This isn't a legal contract, folks.

Nobody has to have it evaluated by their attorney or accountant for legal and/or tax sufficiency/implications.

It was an *idea *… made with the best of intentions … and whose *spirit *I agree with.

I thank those who have already commented about the direction the tone has taken, on this one, by the minority of posters.

Personally, I don't see any harm in reminding one's young children to "be nice," or reminding ourselves and each other to be ethical.
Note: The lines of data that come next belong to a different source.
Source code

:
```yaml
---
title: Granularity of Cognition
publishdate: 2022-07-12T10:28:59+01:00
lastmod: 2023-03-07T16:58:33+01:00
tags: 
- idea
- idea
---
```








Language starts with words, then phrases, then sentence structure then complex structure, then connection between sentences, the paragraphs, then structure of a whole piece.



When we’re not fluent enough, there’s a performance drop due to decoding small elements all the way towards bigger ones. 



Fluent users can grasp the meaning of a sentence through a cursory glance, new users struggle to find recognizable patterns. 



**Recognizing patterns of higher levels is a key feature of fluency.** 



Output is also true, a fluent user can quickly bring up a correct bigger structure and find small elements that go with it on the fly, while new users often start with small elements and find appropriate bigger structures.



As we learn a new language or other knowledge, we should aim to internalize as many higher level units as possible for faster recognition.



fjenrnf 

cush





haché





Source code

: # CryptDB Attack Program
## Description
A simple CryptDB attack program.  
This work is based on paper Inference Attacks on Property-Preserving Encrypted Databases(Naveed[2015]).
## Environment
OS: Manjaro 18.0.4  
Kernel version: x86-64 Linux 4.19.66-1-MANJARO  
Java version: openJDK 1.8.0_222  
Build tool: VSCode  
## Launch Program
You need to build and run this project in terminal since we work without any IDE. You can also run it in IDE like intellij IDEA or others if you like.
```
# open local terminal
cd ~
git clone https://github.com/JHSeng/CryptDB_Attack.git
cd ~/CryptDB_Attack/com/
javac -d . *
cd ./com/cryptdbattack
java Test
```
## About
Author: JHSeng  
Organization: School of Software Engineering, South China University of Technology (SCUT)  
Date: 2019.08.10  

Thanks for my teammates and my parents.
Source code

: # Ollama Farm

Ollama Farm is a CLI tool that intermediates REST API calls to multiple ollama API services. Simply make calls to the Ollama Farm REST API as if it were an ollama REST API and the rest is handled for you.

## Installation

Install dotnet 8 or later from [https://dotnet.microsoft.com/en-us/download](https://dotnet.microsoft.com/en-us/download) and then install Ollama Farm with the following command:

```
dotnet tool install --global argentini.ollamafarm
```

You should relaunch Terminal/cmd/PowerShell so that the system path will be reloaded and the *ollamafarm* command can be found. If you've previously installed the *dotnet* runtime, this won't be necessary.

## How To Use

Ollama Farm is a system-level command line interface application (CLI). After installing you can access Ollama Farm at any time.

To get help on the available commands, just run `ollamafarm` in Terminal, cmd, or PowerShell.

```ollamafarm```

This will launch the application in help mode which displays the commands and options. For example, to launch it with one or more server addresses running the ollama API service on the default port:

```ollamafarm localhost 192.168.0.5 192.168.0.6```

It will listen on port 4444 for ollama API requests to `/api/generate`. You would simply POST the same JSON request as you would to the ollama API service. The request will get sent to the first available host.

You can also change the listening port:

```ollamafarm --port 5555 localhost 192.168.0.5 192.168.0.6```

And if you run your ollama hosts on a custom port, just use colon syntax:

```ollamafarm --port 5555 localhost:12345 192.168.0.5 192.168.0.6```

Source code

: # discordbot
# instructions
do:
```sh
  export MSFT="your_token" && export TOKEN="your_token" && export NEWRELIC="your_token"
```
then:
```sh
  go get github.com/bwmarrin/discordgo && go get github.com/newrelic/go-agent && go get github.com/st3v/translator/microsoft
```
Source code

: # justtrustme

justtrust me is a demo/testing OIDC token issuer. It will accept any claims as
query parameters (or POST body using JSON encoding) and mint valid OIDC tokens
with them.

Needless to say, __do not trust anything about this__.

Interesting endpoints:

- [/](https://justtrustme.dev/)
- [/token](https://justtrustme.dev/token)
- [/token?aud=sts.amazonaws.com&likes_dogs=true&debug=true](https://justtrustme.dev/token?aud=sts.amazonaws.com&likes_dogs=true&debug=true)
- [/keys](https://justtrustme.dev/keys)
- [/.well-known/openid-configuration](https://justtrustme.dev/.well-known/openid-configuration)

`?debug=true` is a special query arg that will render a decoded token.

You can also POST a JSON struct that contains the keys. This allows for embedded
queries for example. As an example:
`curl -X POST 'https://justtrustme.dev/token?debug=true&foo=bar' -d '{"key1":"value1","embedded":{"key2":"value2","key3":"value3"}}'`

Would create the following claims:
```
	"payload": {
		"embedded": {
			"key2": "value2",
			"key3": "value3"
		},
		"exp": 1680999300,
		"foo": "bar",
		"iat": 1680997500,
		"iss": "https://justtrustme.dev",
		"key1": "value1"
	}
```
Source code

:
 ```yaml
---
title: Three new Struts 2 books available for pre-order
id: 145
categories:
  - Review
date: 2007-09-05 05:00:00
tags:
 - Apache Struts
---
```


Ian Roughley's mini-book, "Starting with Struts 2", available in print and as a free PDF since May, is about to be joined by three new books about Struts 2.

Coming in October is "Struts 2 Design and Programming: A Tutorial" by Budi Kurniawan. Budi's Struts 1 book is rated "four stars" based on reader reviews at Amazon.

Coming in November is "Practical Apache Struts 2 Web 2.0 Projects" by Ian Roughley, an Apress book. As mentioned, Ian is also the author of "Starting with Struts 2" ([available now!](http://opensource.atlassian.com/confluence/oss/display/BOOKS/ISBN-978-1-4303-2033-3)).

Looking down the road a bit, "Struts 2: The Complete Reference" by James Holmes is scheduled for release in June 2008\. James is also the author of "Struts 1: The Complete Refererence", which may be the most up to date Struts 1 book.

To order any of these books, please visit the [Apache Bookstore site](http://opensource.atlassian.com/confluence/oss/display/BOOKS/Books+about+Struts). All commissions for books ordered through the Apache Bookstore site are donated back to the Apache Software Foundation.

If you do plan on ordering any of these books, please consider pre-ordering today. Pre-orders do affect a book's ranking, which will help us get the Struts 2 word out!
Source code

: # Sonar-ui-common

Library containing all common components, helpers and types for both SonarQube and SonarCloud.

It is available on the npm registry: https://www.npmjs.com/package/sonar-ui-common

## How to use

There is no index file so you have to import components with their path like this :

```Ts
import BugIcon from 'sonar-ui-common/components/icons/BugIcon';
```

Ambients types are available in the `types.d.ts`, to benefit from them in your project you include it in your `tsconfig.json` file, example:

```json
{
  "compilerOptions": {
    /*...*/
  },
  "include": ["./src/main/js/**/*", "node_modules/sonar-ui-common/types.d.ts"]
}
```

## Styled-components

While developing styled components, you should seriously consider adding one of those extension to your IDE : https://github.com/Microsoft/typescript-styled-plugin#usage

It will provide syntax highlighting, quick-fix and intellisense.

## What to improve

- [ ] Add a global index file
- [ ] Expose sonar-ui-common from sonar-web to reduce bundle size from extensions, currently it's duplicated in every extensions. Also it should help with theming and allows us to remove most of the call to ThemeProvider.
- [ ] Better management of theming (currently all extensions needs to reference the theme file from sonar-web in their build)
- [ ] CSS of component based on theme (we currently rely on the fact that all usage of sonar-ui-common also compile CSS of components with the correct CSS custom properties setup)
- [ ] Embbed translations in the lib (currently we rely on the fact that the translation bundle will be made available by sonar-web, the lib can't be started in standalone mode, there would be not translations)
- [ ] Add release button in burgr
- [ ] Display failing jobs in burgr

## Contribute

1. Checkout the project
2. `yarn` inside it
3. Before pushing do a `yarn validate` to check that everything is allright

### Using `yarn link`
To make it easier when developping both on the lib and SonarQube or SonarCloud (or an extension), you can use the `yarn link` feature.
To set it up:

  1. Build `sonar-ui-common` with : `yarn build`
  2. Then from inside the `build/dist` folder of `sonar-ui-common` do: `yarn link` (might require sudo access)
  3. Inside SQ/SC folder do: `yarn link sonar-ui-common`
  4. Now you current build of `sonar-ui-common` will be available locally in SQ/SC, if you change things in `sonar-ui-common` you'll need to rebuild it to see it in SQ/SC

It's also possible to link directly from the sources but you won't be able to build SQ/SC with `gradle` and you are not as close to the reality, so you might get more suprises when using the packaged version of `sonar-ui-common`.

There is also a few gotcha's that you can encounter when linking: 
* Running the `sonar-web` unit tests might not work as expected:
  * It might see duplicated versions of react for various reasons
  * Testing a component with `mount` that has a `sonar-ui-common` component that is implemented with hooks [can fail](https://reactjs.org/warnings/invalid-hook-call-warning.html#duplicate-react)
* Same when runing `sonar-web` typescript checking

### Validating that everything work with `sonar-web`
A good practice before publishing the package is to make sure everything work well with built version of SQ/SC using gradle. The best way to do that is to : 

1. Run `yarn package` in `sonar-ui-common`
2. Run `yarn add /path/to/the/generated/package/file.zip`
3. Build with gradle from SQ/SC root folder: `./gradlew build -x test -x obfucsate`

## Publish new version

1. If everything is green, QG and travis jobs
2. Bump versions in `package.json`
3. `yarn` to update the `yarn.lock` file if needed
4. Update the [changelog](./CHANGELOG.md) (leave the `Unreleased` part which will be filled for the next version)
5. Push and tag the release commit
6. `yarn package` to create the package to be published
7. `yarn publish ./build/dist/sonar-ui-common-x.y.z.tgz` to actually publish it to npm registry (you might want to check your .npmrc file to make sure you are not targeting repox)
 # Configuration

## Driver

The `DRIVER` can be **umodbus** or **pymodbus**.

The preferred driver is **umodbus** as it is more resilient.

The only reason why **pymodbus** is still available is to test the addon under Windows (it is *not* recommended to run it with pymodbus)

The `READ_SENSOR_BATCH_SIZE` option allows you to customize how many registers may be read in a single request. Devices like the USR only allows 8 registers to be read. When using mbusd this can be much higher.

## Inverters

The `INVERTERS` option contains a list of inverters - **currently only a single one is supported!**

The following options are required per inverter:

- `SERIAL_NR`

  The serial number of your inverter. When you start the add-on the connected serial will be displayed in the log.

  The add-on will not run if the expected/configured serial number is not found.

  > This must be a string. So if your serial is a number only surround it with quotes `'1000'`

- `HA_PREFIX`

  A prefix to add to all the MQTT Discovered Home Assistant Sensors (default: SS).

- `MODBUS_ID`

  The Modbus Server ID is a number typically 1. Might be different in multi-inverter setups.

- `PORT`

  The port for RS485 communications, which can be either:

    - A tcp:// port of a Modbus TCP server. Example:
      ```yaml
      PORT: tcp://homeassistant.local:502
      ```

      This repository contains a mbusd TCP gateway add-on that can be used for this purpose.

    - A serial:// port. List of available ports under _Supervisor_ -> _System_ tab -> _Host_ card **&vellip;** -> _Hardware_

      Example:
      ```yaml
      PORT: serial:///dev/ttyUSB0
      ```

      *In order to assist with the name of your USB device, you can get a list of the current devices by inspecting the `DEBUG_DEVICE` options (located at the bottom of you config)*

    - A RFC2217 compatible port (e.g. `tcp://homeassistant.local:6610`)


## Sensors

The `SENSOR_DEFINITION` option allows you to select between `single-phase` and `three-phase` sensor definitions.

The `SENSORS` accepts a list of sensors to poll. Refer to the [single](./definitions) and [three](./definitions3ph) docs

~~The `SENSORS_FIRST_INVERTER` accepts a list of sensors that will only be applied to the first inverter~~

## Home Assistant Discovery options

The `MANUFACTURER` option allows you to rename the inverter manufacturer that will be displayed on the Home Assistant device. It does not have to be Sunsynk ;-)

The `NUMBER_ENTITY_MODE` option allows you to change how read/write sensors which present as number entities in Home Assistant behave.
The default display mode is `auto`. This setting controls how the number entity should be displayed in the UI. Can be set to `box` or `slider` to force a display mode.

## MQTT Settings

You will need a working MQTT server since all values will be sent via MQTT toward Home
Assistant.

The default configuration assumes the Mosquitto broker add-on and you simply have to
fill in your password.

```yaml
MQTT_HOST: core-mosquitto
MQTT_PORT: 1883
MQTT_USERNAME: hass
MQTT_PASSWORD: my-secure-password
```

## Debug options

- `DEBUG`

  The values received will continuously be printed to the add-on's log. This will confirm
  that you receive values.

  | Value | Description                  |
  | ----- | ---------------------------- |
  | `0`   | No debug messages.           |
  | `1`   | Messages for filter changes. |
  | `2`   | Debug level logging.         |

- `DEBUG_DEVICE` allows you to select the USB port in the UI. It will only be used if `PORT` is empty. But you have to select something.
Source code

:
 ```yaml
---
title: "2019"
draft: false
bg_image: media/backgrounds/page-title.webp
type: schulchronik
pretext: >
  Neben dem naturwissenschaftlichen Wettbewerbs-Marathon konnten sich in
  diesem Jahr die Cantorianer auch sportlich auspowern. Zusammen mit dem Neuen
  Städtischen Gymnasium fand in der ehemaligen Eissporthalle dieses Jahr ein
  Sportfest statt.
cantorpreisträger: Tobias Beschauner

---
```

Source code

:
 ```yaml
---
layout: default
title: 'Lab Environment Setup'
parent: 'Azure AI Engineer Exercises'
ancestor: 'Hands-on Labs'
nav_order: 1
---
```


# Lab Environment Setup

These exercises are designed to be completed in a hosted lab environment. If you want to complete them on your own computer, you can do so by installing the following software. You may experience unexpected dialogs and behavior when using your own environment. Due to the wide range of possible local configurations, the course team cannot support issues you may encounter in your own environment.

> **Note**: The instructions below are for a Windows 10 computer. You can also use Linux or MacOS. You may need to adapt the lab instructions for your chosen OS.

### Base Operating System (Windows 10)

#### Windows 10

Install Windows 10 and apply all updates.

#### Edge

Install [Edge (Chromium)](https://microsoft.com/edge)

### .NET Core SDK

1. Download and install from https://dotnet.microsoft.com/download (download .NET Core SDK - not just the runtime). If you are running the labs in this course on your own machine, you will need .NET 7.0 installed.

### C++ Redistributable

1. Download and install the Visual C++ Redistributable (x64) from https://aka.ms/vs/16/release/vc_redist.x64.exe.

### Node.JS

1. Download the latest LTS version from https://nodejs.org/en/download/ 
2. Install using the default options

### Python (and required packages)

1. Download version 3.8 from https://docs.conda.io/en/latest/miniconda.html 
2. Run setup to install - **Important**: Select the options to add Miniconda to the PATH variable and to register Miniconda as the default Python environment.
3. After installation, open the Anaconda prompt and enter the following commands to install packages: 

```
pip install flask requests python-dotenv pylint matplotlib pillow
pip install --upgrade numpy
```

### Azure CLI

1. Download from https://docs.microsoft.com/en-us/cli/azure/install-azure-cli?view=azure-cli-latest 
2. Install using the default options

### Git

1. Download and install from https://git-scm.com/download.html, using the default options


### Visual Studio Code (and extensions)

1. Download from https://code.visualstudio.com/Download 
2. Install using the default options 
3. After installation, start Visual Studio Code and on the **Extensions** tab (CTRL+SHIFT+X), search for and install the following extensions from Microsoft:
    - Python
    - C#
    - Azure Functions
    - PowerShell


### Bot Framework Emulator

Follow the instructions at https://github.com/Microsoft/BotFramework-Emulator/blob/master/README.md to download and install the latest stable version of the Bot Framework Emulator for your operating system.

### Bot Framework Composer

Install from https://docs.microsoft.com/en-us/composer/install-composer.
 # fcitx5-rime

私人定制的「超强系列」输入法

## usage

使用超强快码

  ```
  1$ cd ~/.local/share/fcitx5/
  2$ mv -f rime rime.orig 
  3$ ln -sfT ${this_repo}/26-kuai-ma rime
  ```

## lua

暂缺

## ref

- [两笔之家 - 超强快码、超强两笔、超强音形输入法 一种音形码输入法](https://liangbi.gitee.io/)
Incidentally, I happen to like pie. Actually, I happen to love it-especially cherry pie with a scoop of French vanilla right smack dab on the top of it.

Yum.

As you were….


----------



## b2rtch (Jan 20, 2010)

I figure that LJ is public.
If anyone want to copy what I publish,be my guess and feel free.
If I don't want it to be copied, I keep it for myself.


----------



## 33706 (Mar 5, 2008)

For cripes sake, Gary, let's not sugar-coat this!
Should I not have spoken for myself and other aggrieved Lumberjocks about this? Should I have not brought this to Martin's attention as this pirate steals from us? Can't you at leat put yourself in my shoes for a minute, having been informed by a friend that he saw my good project listed in a completely different website? Wouldn't you wonder why you were not asked permission before your project or blog gets turned into a stranger's cash cow? In your email conversation, did he sell you the Brooklyn Bridge too? Do us a favor…don't bother trying to be the advocate for us here…I don't think you're doing a very good job, if all you want to do is make nice with him. He should delete ALL ill-gotten gains from his website, and start fresh with his own material that he himself generates.
And just for the record, I'd be happy to hear of any Lumberjocks who wish to make a spiral ornamental lathe as I did in the project post that was imported to his site. They'd have my full support. But steal from me? *NFW.*


----------



## 33706 (Mar 5, 2008)

*nbeener*, Hmmm I think that 'fascist' remark I made was relevant to, and posted in, a thread about taking a "pledge" and has no relevance here. Though I do appreciate your insights earlier in this thread!
*b2rtch:* Your superficial worldview is legendary by now. When you get to a point where your output becomes valuable to a thief, let me know if it hurts or not, okay? If you cannot behold the difference between reading somebody's words, and having those words stolen for somebody else's profit, then you need not read (or write) further in this thread.
I'm just glad that there are still a few people with sack, integrity, and moral rectitude who have graciously come forward in solidarity with me on this issue. Thank You!


----------



## NBeener (Sep 16, 2009)

So … you and *b2rtch* have a different opinion, so now YOU believe that he should refrain from speaking any more on the topic??

Interesting.

I think you should consider abandoning future use of words that describe various political systems. There's too little accuracy … and … too much irony … when you do ;-)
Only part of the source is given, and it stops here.